Trainwreck, in which Amy Schumer's journalist character gets drunk with and goes home with the sports doctor she's supposed to be profiling, then dates him, and only after they break up, disregarding that giant conflict of interest, finishes up that article about him. At least she manages to sell the piece to Vanity Fair, and apparently, it's pretty good.
Hitch, in which Eva Mendes's gossip columnist sleeps with/falls for Will Smith's professional dating coach, who's hiding his identity from her while she's reporting on one of his clients. Okay, this one gets a bit of a pass because they get together before she knows who he is, but then she writes an exposé as revenge and gets her facts wrong.
Iron Man, in which Vanity Fair reporter Christine Everhart (Leslie Bibb) proves unable to resist Tony Stark's charms while interviewing him about military protection.

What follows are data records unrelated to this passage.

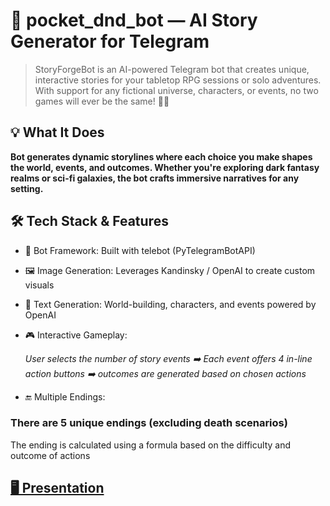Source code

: # 🧙 pocket_dnd_bot — AI Story Generator for Telegram
> StoryForgeBot is an AI-powered Telegram bot that creates unique, interactive stories for your tabletop RPG sessions or solo adventures. With support for any fictional universe, characters, or events, no two games will ever be the same! 🎲✨

## 💡 What It Does
**Bot generates dynamic storylines where each choice you make shapes the world, events, and outcomes. Whether you're exploring dark fantasy realms or sci-fi galaxies, the bot crafts immersive narratives for any setting.**

## 🛠️ Tech Stack & Features
- 🤖 Bot Framework: Built with telebot (PyTelegramBotAPI)
- 🖼️ Image Generation: Leverages Kandinsky / OpenAI to create custom visuals
- 📝 Text Generation: World-building, characters, and events powered by OpenAI
- 🎮 Interactive Gameplay:


  *User selects the number of story events ➡️ Each event offers 4 in-line action buttons ➡️ outcomes are generated based on chosen actions*

  
- 🔚 Multiple Endings:

### There are 5 unique endings (excluding death scenarios)
The ending is calculated using a formula based on the difficulty and outcome of actions

## [🖥 Presentation](https://github.com/sinyshapmen/AI_ARROW_2024/blob/main/dndbot-prez.pptx)

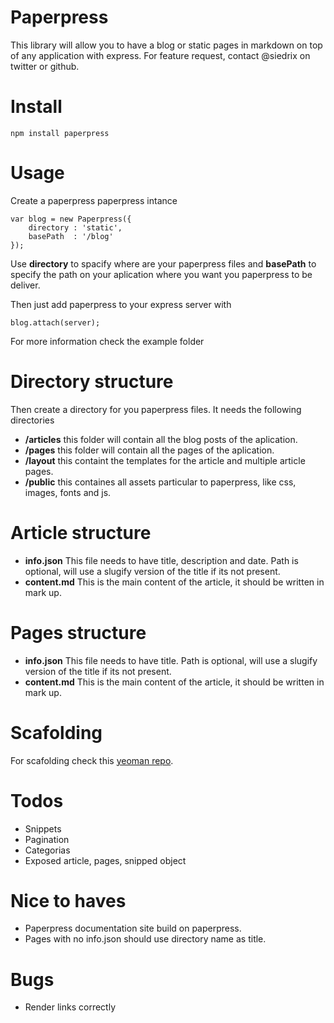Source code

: # Paperpress

This library will allow you to have a blog or static pages in markdown on top of any application with express. For feature request, contact @siedrix on twitter or github.

# Install

    npm install paperpress
    
# Usage

Create a paperpress paperpress intance

    var blog = new Paperpress({
        directory : 'static',
        basePath  : '/blog'
    });
    
Use **directory** to spacify where are your paperpress files and **basePath** to specify the path on your aplication where you want you paperpress to be deliver.

Then just add paperpress to your express server with

    blog.attach(server);
    
For more information check the example folder

# Directory structure

Then create a directory for you paperpress files. It needs the following directories

- **/articles** this folder will contain all the blog posts of the aplication.
- **/pages** this folder will contain all the pages of the aplication.
- **/layout** this containt the templates for the article and multiple article pages.
- **/public** this containes all assets particular to paperpress, like css, images, fonts and js.

# Article structure

- **info.json** This file needs to have title, description and date. Path is optional, will use a slugify version of the title if its not present.
- **content.md** This is the main content of the article, it should be written in mark up.

# Pages structure

- **info.json** This file needs to have title. Path is optional, will use a slugify version of the title if its not present.
- **content.md** This is the main content of the article, it should be written in mark up.

# Scafolding

For scafolding check this [yeoman repo](https://github.com/Siedrix/generator-paperpress).

# Todos

- Snippets
- Pagination
- Categorias
- Exposed article, pages, snipped object

# Nice to haves

- Paperpress documentation site build on paperpress.
- Pages with no info.json should use directory name as title.

# Bugs

- Render links correctly


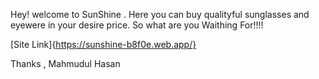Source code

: Hey! 
welcome to SunShine . Here you can buy qualityful sunglasses and eyewere in your desire price.
So what are you Waithing For!!!!

[Site Link]{https://sunshine-b8f0e.web.app/}

Thanks ,
Mahmudul Hasan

Entourage, a borderline inclusion because Alice Eve's Vanity Fair reporter only gets together with Vince after writing an unflattering profile of him. But in doing so she backtracks on every astute observation she's made about how he has disrespectful relationships with women. They fly off to Paris to get married, and separate after nine days.
50 Shades of Grey, in which one student reporter hands off a plum assignment interviewing 27-year-old business mogul Christian Grey to her inexperienced roommate, Anastasia Steele — because interviews are so easy anyone can do them — and, after stuttering and biting her lip a lot because she's so turned on, Anastasia gets propositioned by Grey to be his sub in a sadomasochistic relationship.
Crazy Heart, in which an amateur Santa Fe reporter played by Maggie Gyllenhaal sleeps with and/or falls for alcoholic country singer Bad Blake (Jeff Bridges). Their relationship falls apart, but 16 months later he gives her another interview.
ABC's Nashville, in which a reporter who has a sexual history with Deacon is assigned to write a story on his band, and then sleeps with him again while covering their tour.
Three Kings, in which a Gulf War reporter played by Judy Greer trades sex for stories with a retiring, disillusioned U.S. Army Special Forces officer played by George Clooney.
Sleepless in Seattle, in which Meg Ryan's reporter character concocts an assignment for herself to fly out to Seattle to chase down a single dad whose voice she heard on the radio.
Superman, Man of Steel, in which reporter Lois Lane develops a sexual obsession with a man in a cape and blue tights whose identity she's supposed to be uncovering.
Adaptation, in which a character based on real-life respected New Yorker journalist Susan Orlean goes to Florida to cover the trial of a nursery owner accused of stealing orchids to be turned into illicit drugs, and sleeps with him, while she's still married. She gets a book out of it, that's then optioned for a movie.
The Fly, in which Geena Davis, playing a serious magazine reporter, can't resist Jeff Goldblum's hot scientist after he shows her his teleportation machine. The only problem is that her female editor was already sleeping with him.
Nine, in which Stephanie, a Vogue reporter played by Kate Hudson, tracks down Italian director Guido Contini (Daniel Day-Lewis) after a press conference, flirts with him, and slips her room key into his pocket. As she's undressing, he realizes how much he loves his wife, and leaves her in the hotel room.
Scoop, in which young journalism student Sondra Pransky (Scarlett Johansson) flies from America to London to interview a film director (played by Kevin McNally) in his hotel room, but gets drunk, sleeps with him, falls asleep, and obviously doesn't get the interview.